Come dimenticare un altro progetto importante che è in corso, di matrice iraniana, destinato a portare petrolio e gas da Assuyeh (Iran) a New Delhi e Karachi (due diramazioni),  attraverso il porto di Bandar Abbas, Iranshahr, in una zona densamente abitata dai Baluchi iraniani e pakistani, meglio conosciuto come IPI. Un progetto seriamente indebolito politicamente dal TAPI.

Dunque non si tratta solo di diritti umani ma anche di più… di colossali interessi di influenza geopolitica a livello globale soprattutto nella regione dell’Asia Centrale dove si gioca una partita di grande importanza per i prossimi 50 anni…dove almeno al momento, l’Europa sembra completamente assente e disinteressata, forse non competente e senza una precisa politica estera.

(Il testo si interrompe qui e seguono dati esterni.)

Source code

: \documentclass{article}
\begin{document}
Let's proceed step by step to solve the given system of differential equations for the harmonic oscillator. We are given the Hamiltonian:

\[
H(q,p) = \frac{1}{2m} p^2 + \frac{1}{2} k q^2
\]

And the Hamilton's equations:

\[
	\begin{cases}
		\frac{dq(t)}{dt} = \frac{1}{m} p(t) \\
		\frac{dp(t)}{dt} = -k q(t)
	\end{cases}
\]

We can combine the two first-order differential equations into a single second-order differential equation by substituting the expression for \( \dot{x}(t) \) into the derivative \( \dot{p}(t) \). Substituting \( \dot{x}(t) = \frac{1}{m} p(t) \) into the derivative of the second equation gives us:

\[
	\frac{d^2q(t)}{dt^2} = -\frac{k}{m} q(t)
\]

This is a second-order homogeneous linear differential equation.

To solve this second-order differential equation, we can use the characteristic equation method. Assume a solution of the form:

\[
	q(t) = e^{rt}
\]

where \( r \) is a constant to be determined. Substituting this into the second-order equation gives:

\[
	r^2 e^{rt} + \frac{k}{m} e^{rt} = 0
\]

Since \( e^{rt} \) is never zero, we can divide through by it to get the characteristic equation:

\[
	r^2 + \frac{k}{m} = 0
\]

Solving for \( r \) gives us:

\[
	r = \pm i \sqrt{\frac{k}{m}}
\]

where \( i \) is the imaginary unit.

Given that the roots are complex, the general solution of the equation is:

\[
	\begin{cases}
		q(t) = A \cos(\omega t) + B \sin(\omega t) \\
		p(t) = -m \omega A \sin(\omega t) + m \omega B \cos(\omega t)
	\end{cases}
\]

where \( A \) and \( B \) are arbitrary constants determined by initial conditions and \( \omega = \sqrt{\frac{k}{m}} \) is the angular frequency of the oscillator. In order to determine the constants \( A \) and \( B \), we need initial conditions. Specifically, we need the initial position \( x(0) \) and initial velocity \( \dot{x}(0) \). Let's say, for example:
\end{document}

L’economia talebana è molto in crisi non solo per l’atto degli Stati Uniti ma anche perché quel traffico di eroina che ha reso possibile il risveglio e la vittoria dei talebani è in questo momento alle corde. Solo pochi giorni fa, per esempio, l’India ha sequestrato un enorme quantitativo di eroina proveniente dalle terre afghane, circa 3000 kg, per un valore di 2,72 bilioni di dollari. È vero che quando hanno preso il potere i talebani hanno dichiarato che interromperanno questo illegale traffico ma non hanno detto né come né quando…

L’Afghanistan, oltre a esser un vaso di Pandora, è un vaso di coccio, stretto fra territori più forti o più facili a influenze di grandi poteri. Lo è sempre stato, da quando è indipendente.

La real politik è quella del denaro e del potere, che si ottiene con la supremazia economica. I cambiamenti climatici cambieranno questa filosofia? Forse.